# TASK BRIEF:
Where the records below reach the line containing "However, there's something", start transcribing, and end with the line containing "Dogecoins, on the", exactly and with nothing else added.

# RECORDS:
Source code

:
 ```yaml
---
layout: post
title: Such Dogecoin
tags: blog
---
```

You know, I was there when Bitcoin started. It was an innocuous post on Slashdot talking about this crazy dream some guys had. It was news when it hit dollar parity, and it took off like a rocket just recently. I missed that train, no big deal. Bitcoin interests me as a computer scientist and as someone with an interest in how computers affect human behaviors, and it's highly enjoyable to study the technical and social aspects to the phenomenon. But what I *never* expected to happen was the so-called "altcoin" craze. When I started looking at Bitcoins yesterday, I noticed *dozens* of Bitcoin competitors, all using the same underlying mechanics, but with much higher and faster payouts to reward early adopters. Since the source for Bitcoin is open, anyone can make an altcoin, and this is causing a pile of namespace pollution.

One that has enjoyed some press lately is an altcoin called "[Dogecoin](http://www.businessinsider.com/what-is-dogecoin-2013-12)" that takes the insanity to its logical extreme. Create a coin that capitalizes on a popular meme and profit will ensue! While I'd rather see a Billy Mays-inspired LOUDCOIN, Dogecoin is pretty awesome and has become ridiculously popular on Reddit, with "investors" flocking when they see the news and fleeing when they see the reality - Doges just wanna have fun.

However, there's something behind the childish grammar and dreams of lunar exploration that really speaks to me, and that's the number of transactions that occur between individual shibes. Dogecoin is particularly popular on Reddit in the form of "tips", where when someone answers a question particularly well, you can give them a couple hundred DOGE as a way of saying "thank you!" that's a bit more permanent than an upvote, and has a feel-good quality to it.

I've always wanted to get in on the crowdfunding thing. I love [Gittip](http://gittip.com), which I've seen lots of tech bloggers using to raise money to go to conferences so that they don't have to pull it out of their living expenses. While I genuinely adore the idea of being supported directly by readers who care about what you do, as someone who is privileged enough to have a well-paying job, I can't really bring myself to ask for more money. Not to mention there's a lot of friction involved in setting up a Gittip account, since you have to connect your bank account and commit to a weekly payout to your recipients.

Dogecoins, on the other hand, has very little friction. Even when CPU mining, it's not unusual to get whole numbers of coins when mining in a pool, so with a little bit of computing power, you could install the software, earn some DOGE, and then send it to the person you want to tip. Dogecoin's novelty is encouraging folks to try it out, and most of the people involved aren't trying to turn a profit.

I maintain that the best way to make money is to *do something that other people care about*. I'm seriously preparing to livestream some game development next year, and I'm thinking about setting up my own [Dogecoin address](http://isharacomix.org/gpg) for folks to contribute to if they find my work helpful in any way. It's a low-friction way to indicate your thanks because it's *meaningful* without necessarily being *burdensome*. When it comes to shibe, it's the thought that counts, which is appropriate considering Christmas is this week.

# EXERCISE RESULT:
However, there's something behind the childish grammar and dreams of lunar exploration that really speaks to me, and that's the number of transactions that occur between individual shibes. Dogecoin is particularly popular on Reddit in the form of "tips", where when someone answers a question particularly well, you can give them a couple hundred DOGE as a way of saying "thank you!" that's a bit more permanent than an upvote, and has a feel-good quality to it.

I've always wanted to get in on the crowdfunding thing. I love [Gittip](http://gittip.com), which I've seen lots of tech bloggers using to raise money to go to conferences so that they don't have to pull it out of their living expenses. While I genuinely adore the idea of being supported directly by readers who care about what you do, as someone who is privileged enough to have a well-paying job, I can't really bring myself to ask for more money. Not to mention there's a lot of friction involved in setting up a Gittip account, since you have to connect your bank account and commit to a weekly payout to your recipients.

Dogecoins, on the other hand, has very little friction. Even when CPU mining, it's not unusual to get whole numbers of coins when mining in a pool, so with a little bit of computing power, you could install the software, earn some DOGE, and then send it to the person you want to tip. Dogecoin's novelty is encouraging folks to try it out, and most of the people involved aren't trying to turn a profit.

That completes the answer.